Einige kleinere Dörfer befinden sich entlang der Straße. Meist gibt es auch jeweils ein kleines Kloster und in den Berghängen sind Gebetsfähnchen eingepflanzt. Der Legende nach stellen diese in die Hänge gesteckten Gebetsfahnen große Nägel dar, die die Berge vor Ort verankern, damit sie nicht wegfliegen. Hübsch anzuschauen finde ich sie allemal.

Die Baustellen kommen jetzt in immer kürzerem Abstand. Nicht nur die Wasserdurchlässe werden neu gemacht, sondern allem Anschein nach soll die Straße auch verbreitert werden. Links der Fluss, rechts der Steilhang, da ist auch nicht viel Platz für Ausweichpisten. Dementsprechend ist im Baustellenbereich die Fahrbahnoberfläche der einst schönen kleinen Teerstraße komplett zerstört und man fährt stattdessen durch puddingartigen Schlamm. Dazwischen arbeiten die Baumaschinen, der laufende Verkehr wurstelt sich irgendwie durch, Rinderherden aus dem Dorf queren die Straße und das eine oder andere Mal sitzen einzelne Männer oben im Steilhang und brechen mit der Brechstange die Steine für die Ufer- und Hangbefestigung raus. Nach kurzer Zeit bin sowohl ich, als auch mein Rad komplett mit einer beigen Schlammschicht bedeckt. Was bin ich froh, dass ich mit einer Nabenschaltung fahre, dieser batzige Schlamm hat selbst meine starre Kette mehrfach abgeworfen. Irgendwie ist es aus meinem europäischen Blickpunkt kompletter Wahnsinn, diese Hangstraße auf ganzer Länge gleichzeitig bei laufendem Betrieb in so chaotischer Weise zu bearbeiten. Aber irgendwie bekommen sie es am Ende ja hin.

Zu allem Überfluss beginnt es am Nachmittag auch noch zu nieseln, so dass ich nicht nur von unten, sondern auch von oben nass werde. Ich bin nicht sicher, ob ich mich darüber freuen soll, dass es nur nieselt und ich nicht so nass werde, oder ob ich mir lieber wünschen sollte, dass es richtig schüttet, so dass alles wieder sauber wird...
Ganze zwei Tage kämpfe ich mit der Baustelle. Wenn nicht die eindrucksvollen Wälder an den Hängen zu bewundern wären, in denen nach dem Regen der Nebel aufsteigt, oder die kleinen Dörfer mit den schmucken Häusern, die ich so mag, oder der braune Fluss mit den Stromschnellen und Felsen, in den immer wieder klare Bergbäche einmünden, dann könnte man schon an dieser Strecke verzweifeln mit all dem Dreck und Schlamm.

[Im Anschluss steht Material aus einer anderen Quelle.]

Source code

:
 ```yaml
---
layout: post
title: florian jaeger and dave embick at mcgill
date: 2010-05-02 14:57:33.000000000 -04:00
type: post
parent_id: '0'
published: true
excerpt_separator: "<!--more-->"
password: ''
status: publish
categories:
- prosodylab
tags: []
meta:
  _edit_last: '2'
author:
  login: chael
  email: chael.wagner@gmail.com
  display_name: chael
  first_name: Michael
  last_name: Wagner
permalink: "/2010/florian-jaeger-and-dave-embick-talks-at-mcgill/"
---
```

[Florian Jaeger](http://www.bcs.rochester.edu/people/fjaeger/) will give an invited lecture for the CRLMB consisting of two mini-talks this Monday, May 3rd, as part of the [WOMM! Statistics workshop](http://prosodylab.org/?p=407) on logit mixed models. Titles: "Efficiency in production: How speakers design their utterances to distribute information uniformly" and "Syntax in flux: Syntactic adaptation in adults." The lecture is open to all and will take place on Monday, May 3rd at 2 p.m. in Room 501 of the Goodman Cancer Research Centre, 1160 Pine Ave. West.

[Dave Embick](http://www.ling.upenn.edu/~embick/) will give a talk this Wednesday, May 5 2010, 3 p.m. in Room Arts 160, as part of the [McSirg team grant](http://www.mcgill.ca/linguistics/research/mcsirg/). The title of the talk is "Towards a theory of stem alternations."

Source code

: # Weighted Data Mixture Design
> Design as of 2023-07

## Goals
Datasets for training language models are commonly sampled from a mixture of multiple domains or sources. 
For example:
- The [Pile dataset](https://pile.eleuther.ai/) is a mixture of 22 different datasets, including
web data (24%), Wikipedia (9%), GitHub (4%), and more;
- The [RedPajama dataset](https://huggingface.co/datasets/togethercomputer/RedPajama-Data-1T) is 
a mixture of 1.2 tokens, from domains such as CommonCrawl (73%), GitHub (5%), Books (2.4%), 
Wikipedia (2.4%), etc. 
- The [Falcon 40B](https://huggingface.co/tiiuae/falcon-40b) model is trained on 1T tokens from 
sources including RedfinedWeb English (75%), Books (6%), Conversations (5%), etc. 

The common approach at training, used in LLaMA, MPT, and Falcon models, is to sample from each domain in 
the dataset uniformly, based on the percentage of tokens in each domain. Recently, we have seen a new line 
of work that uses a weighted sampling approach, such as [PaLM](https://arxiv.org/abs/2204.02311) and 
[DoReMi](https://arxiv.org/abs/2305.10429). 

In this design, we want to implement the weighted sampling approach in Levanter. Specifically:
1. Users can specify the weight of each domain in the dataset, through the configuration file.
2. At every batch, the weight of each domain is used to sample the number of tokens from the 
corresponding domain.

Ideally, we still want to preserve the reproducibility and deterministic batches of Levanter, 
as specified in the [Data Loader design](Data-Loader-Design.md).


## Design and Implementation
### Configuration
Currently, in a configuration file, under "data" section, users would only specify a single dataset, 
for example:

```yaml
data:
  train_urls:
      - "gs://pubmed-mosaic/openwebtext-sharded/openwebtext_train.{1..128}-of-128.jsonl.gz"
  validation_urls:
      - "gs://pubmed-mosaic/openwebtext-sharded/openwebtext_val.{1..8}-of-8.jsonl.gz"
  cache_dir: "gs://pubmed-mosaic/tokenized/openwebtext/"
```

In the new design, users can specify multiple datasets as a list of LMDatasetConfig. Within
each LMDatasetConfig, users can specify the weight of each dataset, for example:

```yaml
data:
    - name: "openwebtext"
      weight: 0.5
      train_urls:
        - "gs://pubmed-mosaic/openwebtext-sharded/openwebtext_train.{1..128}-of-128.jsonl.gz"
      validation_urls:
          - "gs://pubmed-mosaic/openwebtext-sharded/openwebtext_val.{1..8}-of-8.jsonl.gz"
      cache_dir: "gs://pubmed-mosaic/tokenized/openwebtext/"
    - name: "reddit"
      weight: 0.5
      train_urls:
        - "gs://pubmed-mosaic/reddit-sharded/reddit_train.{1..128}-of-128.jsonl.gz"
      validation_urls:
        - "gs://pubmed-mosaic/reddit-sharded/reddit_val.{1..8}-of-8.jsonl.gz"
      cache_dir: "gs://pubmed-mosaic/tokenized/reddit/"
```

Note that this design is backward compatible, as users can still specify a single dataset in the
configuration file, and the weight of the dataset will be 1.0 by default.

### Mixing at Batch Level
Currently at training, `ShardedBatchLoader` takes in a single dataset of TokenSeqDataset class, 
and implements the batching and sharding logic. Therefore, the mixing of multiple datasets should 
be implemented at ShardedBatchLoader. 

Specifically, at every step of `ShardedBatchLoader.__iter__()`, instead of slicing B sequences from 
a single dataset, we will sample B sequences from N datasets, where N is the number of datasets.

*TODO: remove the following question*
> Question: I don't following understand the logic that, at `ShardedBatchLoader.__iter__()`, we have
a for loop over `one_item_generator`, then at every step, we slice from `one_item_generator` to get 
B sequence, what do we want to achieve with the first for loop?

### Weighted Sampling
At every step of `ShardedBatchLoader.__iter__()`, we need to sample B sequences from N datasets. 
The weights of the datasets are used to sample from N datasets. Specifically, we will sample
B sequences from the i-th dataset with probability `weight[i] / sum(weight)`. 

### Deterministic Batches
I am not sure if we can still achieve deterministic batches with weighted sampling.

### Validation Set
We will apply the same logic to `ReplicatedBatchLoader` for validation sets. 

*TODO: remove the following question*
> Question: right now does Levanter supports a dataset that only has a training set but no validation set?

Plötzlich (nach immerhin 150 km), an einer neuen (!) Betonbrücke ist die Baustelle zuende, und ich befinde mich wieder auf gutem Asphalt. Hier ist wohl eine Distriktgrenze und der jetzige Distrikt ist mit den Bauarbeiten wohl schon fertig, denn die Straße macht einen eher neuen Eindruck. Egal, ich bin froh, nun wieder vernünftig radeln zu können. Der ersten von der Straße aus zugängliche Seitenfluss dient dann auch dazu, Rad und Packtaschen gründlich zu waschen!